Last month, Senator Warren (D-Mass.) and Representative Haaland (D-N.M.) introduced the Universal Child Care and Early Learning Act. The legislation sets out to tackle the two-pronged problem with the current early care and education (ECE) system in the Unites States today: affordability and quality. Current funding for the ECE system is insufficient because what parents can afford to pay is simply not enough to provide early educators with a fair wage and ensure high-quality care and education for young children.

The lack of affordability for families has been well-documented. EPI has consolidated information from a variety of sources and crunched the numbers on affordability for each state into handy child care fact sheets. There, you can see just how hard it is for families to pay for ECE for one, let alone two children. And, the problem of affordability isn’t limited to low-income families. In Arizona, the state with the median (middle) value of infant care costs across the nation, a typical family with children would have to pay 20 percent of their income for infant care. The cost is more than one year of in-state tuition for a four-year public college and greatly exceeds the recommended affordability standard of 7 percent.

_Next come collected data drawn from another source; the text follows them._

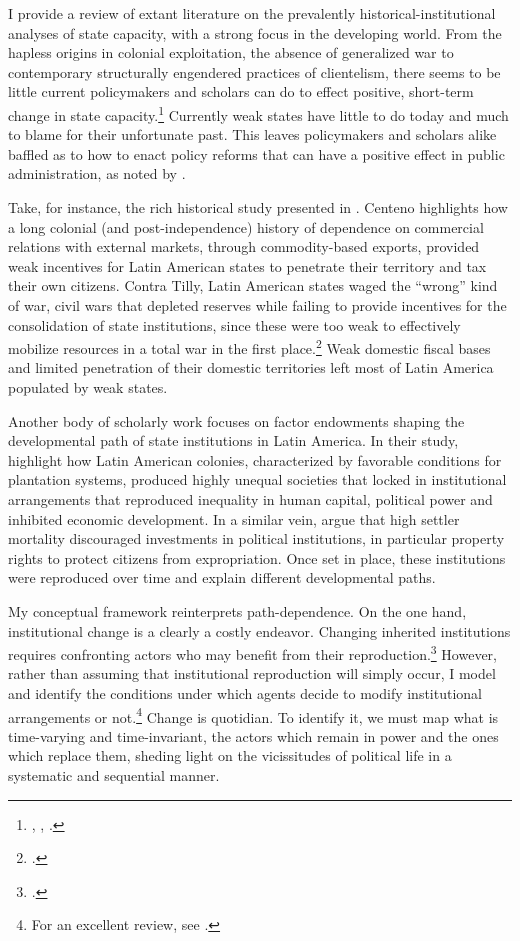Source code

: \documentclass[12pt,]{book}
\let\rmarkdownfootnote\footnote%
\def\footnote{\protect\rmarkdownfootnote}
\begin{document}
I provide a review of extant literature on the prevalently historical-institutional analyses of state capacity, with a strong focus in the developing world. From the hapless origins in colonial exploitation, the absence of generalized war to contemporary structurally engendered practices of clientelism, there seems to be little current policymakers and scholars can do to effect positive, short-term change in state capacity.\footnote{\citet{acemoglu_colonial_2001}, \citet{engerman_factor_1997}, \citet{centeno_blood_1997}.} Currently weak states have little to do today and much to blame for their unfortunate past. This leaves policymakers and scholars alike baffled as to how to enact policy reforms that can have a positive effect in public administration, as noted by \citet{grindle_good_2004}.

Take, for instance, the rich historical study presented in \citet{centeno_blood_1997}. Centeno highlights how a long colonial (and post-independence) history of dependence on commercial relations with external markets, through commodity-based exports, provided weak incentives for Latin American states to penetrate their territory and tax their own citizens. Contra Tilly, Latin American states waged the ``wrong'' kind of war, civil wars that depleted reserves while failing to provide incentives for the consolidation of state institutions, since these were too weak to effectively mobilize resources in a total war in the first place.\footnote{\citet{tilly_coercion_1992}.} Weak domestic fiscal bases and limited penetration of their domestic territories left most of Latin America populated by weak states.

Another body of scholarly work focuses on factor endowments shaping the developmental path of state institutions in Latin America. In their study, \citet{engerman_factor_1997} highlight how Latin American colonies, characterized by favorable conditions for plantation systems, produced highly unequal societies that locked in institutional arrangements that reproduced inequality in human capital, political power and inhibited economic development. In a similar vein, \citet{acemoglu_colonial_2001} argue that high settler mortality discouraged investments in political institutions, in particular property rights to protect citizens from expropriation. Once set in place, these institutions were reproduced over time and explain different developmental paths.

My conceptual framework reinterprets path-dependence. On the one hand, institutional change is a clearly a costly endeavor. Changing inherited institutions requires confronting actors who may benefit from their reproduction.\footnote{\citet{pierson_increasing_2000}.} However, rather than assuming that institutional reproduction will simply occur, I model and identify the conditions under which agents decide to modify institutional arrangements or not.\footnote{For an excellent review, see \citet{thelen_historical_1999}.} Change is quotidian. To identify it, we must map what is time-varying and time-invariant, the actors which remain in power and the ones which replace them, sheding light on the vicissitudes of political life in a systematic and sequential manner.
\end{document}
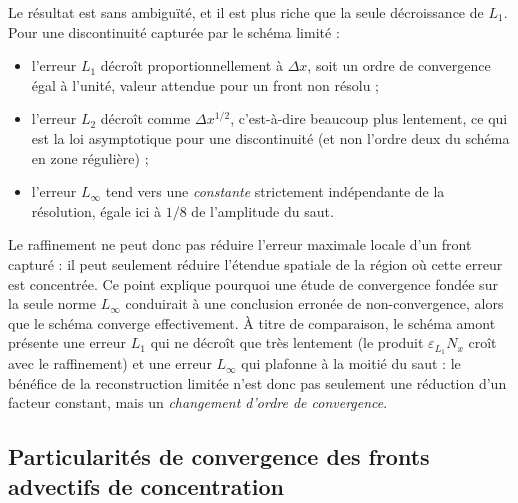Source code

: \documentclass[11pt,a4paper]{report}
\begin{document}
Le résultat est sans ambiguïté, et il est plus riche que la seule décroissance de \(L_1\). Pour une
discontinuité capturée par le schéma limité :
\begin{itemize}
  \item l'erreur \(L_1\) décroît proportionnellement à \(\Delta x\), soit un ordre de convergence égal à
        l'unité, valeur attendue pour un front non résolu ;
  \item l'erreur \(L_2\) décroît comme \(\Delta x^{1/2}\), c'est-à-dire beaucoup plus lentement, ce qui est
        la loi asymptotique pour une discontinuité (et non l'ordre deux du schéma en zone régulière) ;
  \item l'erreur \(L_\infty\) tend vers une \emph{constante} strictement indépendante de la résolution,
        égale ici à \(1/8\) de l'amplitude du saut.
\end{itemize}
Le raffinement ne peut donc pas réduire l'erreur maximale locale d'un front capturé : il peut seulement
réduire l'étendue spatiale de la région où cette erreur est concentrée. Ce point explique pourquoi une
étude de convergence fondée sur la seule norme \(L_\infty\) conduirait à une conclusion erronée de
non-convergence, alors que le schéma converge effectivement. À titre de comparaison, le schéma amont
présente une erreur \(L_1\) qui ne décroît que très lentement (le produit \(\varepsilon_{L_1}N_x\) croît
avec le raffinement) et une erreur \(L_\infty\) qui plafonne à la moitié du saut : le bénéfice de la
reconstruction limitée n'est donc pas seulement une réduction d'un facteur constant, mais un
\emph{changement d'ordre de convergence}.

\subsection{Particularités de convergence des fronts advectifs de concentration}
\label{sec:fronts-convergence}
\end{document}

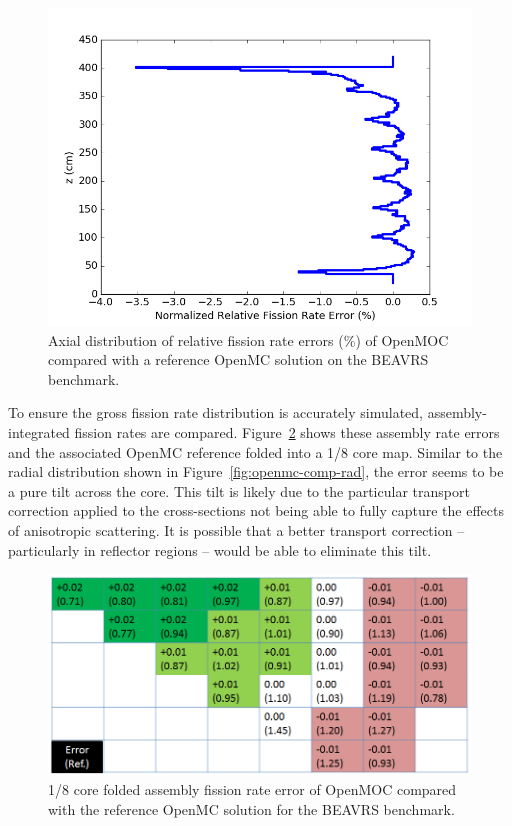 \documentclass[12pt,twoside]{mitthesis-exec}
\begin{document}
\begin{figure}[ht!]
	\centering
	\includegraphics[width=0.65\linewidth]{figures/results/full-core/axial_error_v_openmc.png}
	\caption{Axial distribution of relative fission rate errors (\%) of OpenMOC compared with a reference OpenMC solution on the BEAVRS benchmark.}
	\label{fig:openmc-comp-ax}
\end{figure}


To ensure the gross fission rate distribution is accurately simulated, assembly-integrated fission rates are compared. Figure~\ref{fig:assembly-rr} shows these assembly rate errors and the associated OpenMC reference folded into a 1/8 core map. Similar to the radial distribution shown in Figure~\ref{fig:openmc-comp-rad}, the error seems to be a pure tilt across the core. This tilt is likely due to the particular transport correction applied to the cross-sections not being able to fully capture the effects of anisotropic scattering. It is possible that a better transport correction -- particularly in reflector regions -- would be able to eliminate this tilt.

\begin{figure}[ht!]
	\centering
	\includegraphics[width=\linewidth]{figures/results/full-core/folded-1-8-core-assembly-rr.png}
	\caption{1/8 core folded assembly fission rate error of OpenMOC compared with the reference OpenMC solution for the BEAVRS benchmark.}
	\label{fig:assembly-rr}
\end{figure}
\end{document}
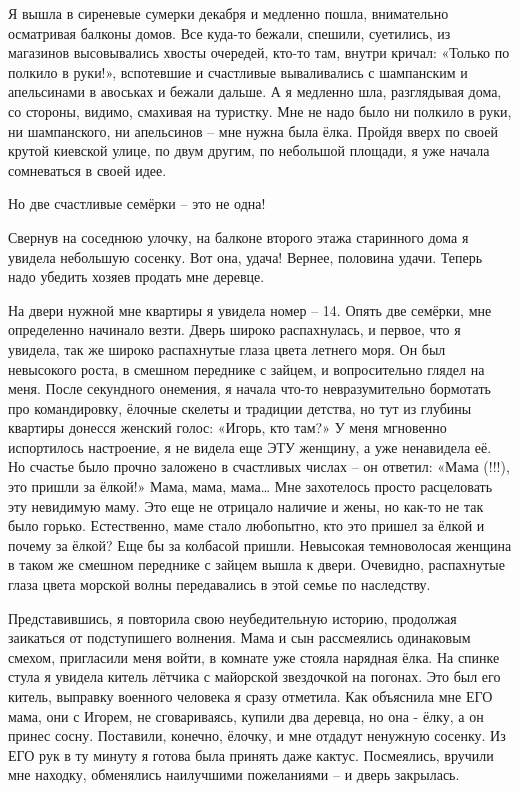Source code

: Я вышла в сиреневые сумерки декабря и медленно пошла, внимательно осматривая
балконы домов. Все куда-то бежали, спешили, суетились, из магазинов
высовывались хвосты очередей, кто-то там, внутри кричал: «Только по полкило в
руки!», вспотевшие и счастливые вываливались с шампанским и апельсинами в
авоськах и бежали дальше. А я медленно шла, разглядывая дома, со стороны,
видимо, смахивая на туристку. Мне не надо было ни полкило в руки, ни
шампанского, ни апельсинов – мне нужна была ёлка. Пройдя вверх по своей крутой
киевской улице, по двум другим, по небольшой площади, я уже начала сомневаться
в своей идее.

Но две счастливые семёрки – это не одна!

Свернув на соседнюю улочку, на балконе второго этажа старинного дома я увидела
небольшую сосенку. Вот она, удача! Вернее, половина удачи. Теперь надо убедить
хозяев продать мне деревце.

На двери нужной мне квартиры я увидела номер – 14. Опять две семёрки, мне
определенно начинало везти. Дверь широко распахнулась, и первое, что я увидела,
так же широко распахнутые глаза цвета летнего моря. Он был невысокого роста, в
смешном переднике с зайцем, и вопросительно глядел на меня. После секундного
онемения, я начала что-то невразумительно бормотать про командировку, ёлочные
скелеты и традиции детства, но тут из глубины квартиры донесся женский голос:
«Игорь, кто там?» У меня мгновенно испортилось настроение, я не видела еще ЭТУ
женщину, а уже ненавидела её. Но счастье было прочно заложено в счастливых
числах – он ответил: «Мама (!!!), это пришли за ёлкой!» Мама, мама, мама… Мне
захотелось просто расцеловать эту невидимую маму. Это еще не отрицало наличие и
жены, но как-то не так было горько. Естественно, маме стало любопытно, кто это
пришел за ёлкой и почему за ёлкой? Еще бы за колбасой пришли. Невысокая
темноволосая женщина в таком же смешном переднике с зайцем вышла к двери.
Очевидно, распахнутые глаза цвета морской волны передавались в этой семье по
наследству.

Представившись, я повторила свою неубедительную историю, продолжая заикаться от
подступишего волнения. Мама и сын рассмеялись одинаковым смехом, пригласили
меня войти, в комнате уже стояла нарядная ёлка. На спинке стула я увидела
китель лётчика с майорской звездочкой на погонах. Это был его китель, выправку
военного человека я сразу отметила. Как объяснила мне ЕГО мама, они с Игорем,
не сговариваясь, купили два деревца, но она - ёлку, а он принес сосну.
Поставили, конечно, ёлочку, и мне отдадут ненужную сосенку. Из ЕГО рук в ту
минуту я готова была принять даже кактус. Посмеялись, вручили мне находку,
обменялись наилучшими пожеланиями – и дверь закрылась.

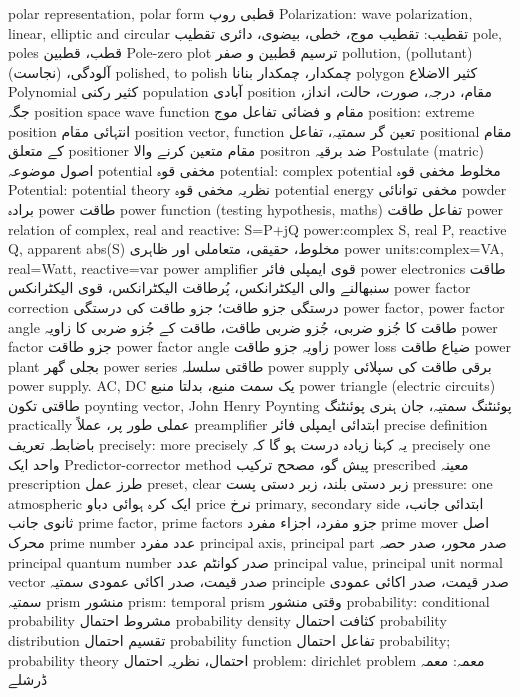 polar representation, polar form	قطبی روپ
Polarization: wave polarization, linear, elliptic and circular	تقطیب: تقطیب موج، خطی، بیضوی، دائری تقطیب
pole, poles	قطب، قطبین
Pole-zero plot	ترسیم قطبین و صفر
pollution, (pollutant)	آلودگی، (نجاست)
polished, to polish	چمکدار، چمکدار بنانا
polygon	کثیر الاضلاع
Polynomial	کثیر رکنی
population	آبادی
position	مقام، درجہ، صورت، حالت، انداز، جگہ
position space wave function	مقام و فضائی تفاعل موج
position: extreme position	انتہائی مقام
position vector, function	تعین گر سمتیہ، تفاعل
positional	مقام کے متعلق
positioner	مقام  متعین کرنے والا
positron	ضد برقیہ
Postulate (matric)	اصول موضوعہ
potential	مخفی قوہ
potential: complex potential	مخلوط مخفی قوہ
Potential: potential theory	نظریہ مخفی قوہ
potential energy	مخفی توانائی
powder	برادہ
power	طاقت
power function (testing hypothesis, maths)	تفاعل طاقت
power relation of complex, real and reactive: S=P+jQ	
power:complex S, real P, reactive Q, apparent abs(S)	مخلوط، حقیقی، متعاملی اور ظاہری
power units:complex=VA, real=Watt, reactive=var	
power amplifier	قوی ایمپلی فائر
power electronics	طاقت سنبھالنے والی الیکٹرانکس،  پُرطاقت الیکٹرانکس، قوی الیکٹرانکس
power factor correction	درستگی جزو طاقت؛ جزو طاقت کی درستگی
power factor, power factor angle	طاقت کا جُزو ضربی، جُزو ضربی طاقت، طاقت کے جُزو ضربی کا زاویہ
power factor	جزو طاقت
power factor angle	زاویہ جزو طاقت
power loss	ضیاع طاقت
power plant	بجلی گھر
power series	طاقتی سلسلہ
power supply	برقی طاقت کی سپلائی
power supply. AC, DC	یک سمت منبع، بدلتا منبع
power triangle (electric circuits)	طاقتی تکون
poynting vector, John Henry Poynting	پوئنٹنگ سمتیہ، جان ہنری پوئنٹنگ
practically	عملی طور پر، عملاً
preamplifier	ابتدائی ایمپلی فائر
precise definition	باضابطہ تعریف
precisely: more precisely	یہ کہنا زیادہ درست ہو گا کہ
precisely one	واحد ایک
Predictor-corrector method	پیش گو، مصحح ترکیب
prescribed	معینہ
prescription	طرز عمل
preset, clear	زبر دستی بلند، زبر دستی پست
pressure: one atmospheric	ایک کرہ ہوائی دباو
price	نرخ
primary, secondary side	ابتدائی جانب، ثانوی جانب
prime factor, prime factors	جزو مفرد، اجزاء مفرد
prime mover	اصل محرک
prime number	عدد مفرد
principal axis, principal part	صدر محور، صدر حصہ
principal quantum number	صدر کوانٹم عدد
principal value, principal unit normal vector	صدر قیمت، صدر اکائی عمودی سمتیہ
principle	صدر قیمت، صدر اکائی عمودی سمتیہ
prism	منشور
prism: temporal prism	وقتی منشور
probability: conditional probability	مشروط احتمال
probability density	کثافت احتمال
probability distribution	تقسیم احتمال
probability function	تفاعل احتمال
probability; probability theory	احتمال، نظریہ احتمال
problem: dirichlet problem	معمہ: معمہ ڈرشلے
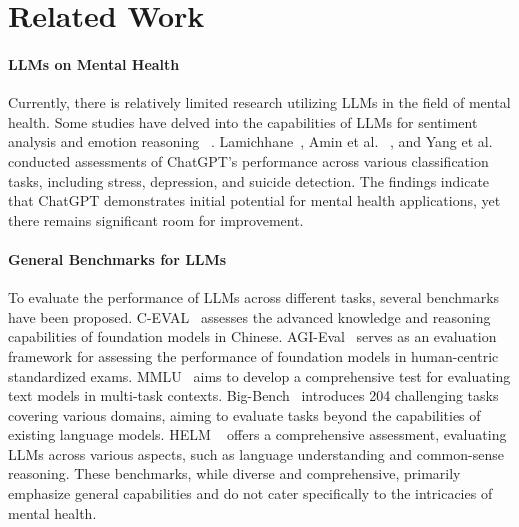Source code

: 
\section{Related Work}
\paragraph*{LLMs on Mental Health}
Currently, there is relatively limited research utilizing LLMs in the field of mental health. Some studies have delved into the capabilities of LLMs for sentiment analysis and emotion reasoning ~\cite{kocon2023chatgpt, qin2023chatgpt, zhong2023can}. Lamichhane~\cite{Lamichhane2023chatgptapp}, Amin et al. ~\cite{amin2023will}, and Yang et al.~\cite{yang2023evaluations} conducted assessments of ChatGPT's performance across various classification tasks, including stress, depression, and suicide detection. The findings indicate that ChatGPT demonstrates initial potential for mental health applications, yet there remains significant room for improvement.

\paragraph*{General Benchmarks for LLMs}
To evaluate the performance of LLMs across different tasks, several benchmarks have been proposed. C-EVAL~\cite{huang2023ceval} assesses the advanced knowledge and reasoning capabilities of foundation models in Chinese. AGI-Eval~\cite{zhong2023agieval} serves as an evaluation framework for assessing the performance of foundation models in human-centric standardized exams. MMLU~\cite{hendrycks2021measuring} aims to develop a comprehensive test for evaluating text models in multi-task contexts. Big-Bench~\cite{srivastava2023beyond} introduces 204 challenging tasks covering various domains, aiming to evaluate tasks beyond the capabilities of existing language models. HELM ~\cite{helm2023liang} offers a comprehensive assessment, evaluating LLMs across various aspects, such as language understanding and common-sense reasoning. 
These benchmarks, while diverse and comprehensive, primarily emphasize general capabilities and do not cater specifically to the intricacies of mental health.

The proposed legislation tackles affordability by setting limits on how much parents need to pay out of pocket for care. Those with incomes under 200 percent of the federal poverty line (about $40,000 for a two-parent one child family) are fully subsidized, while expenses are capped on a graduated basis up to 7 percent of income for the highest earners. This payment structure recognizes that affordability issues persist in not just the poorest of families but many middle-income families as well.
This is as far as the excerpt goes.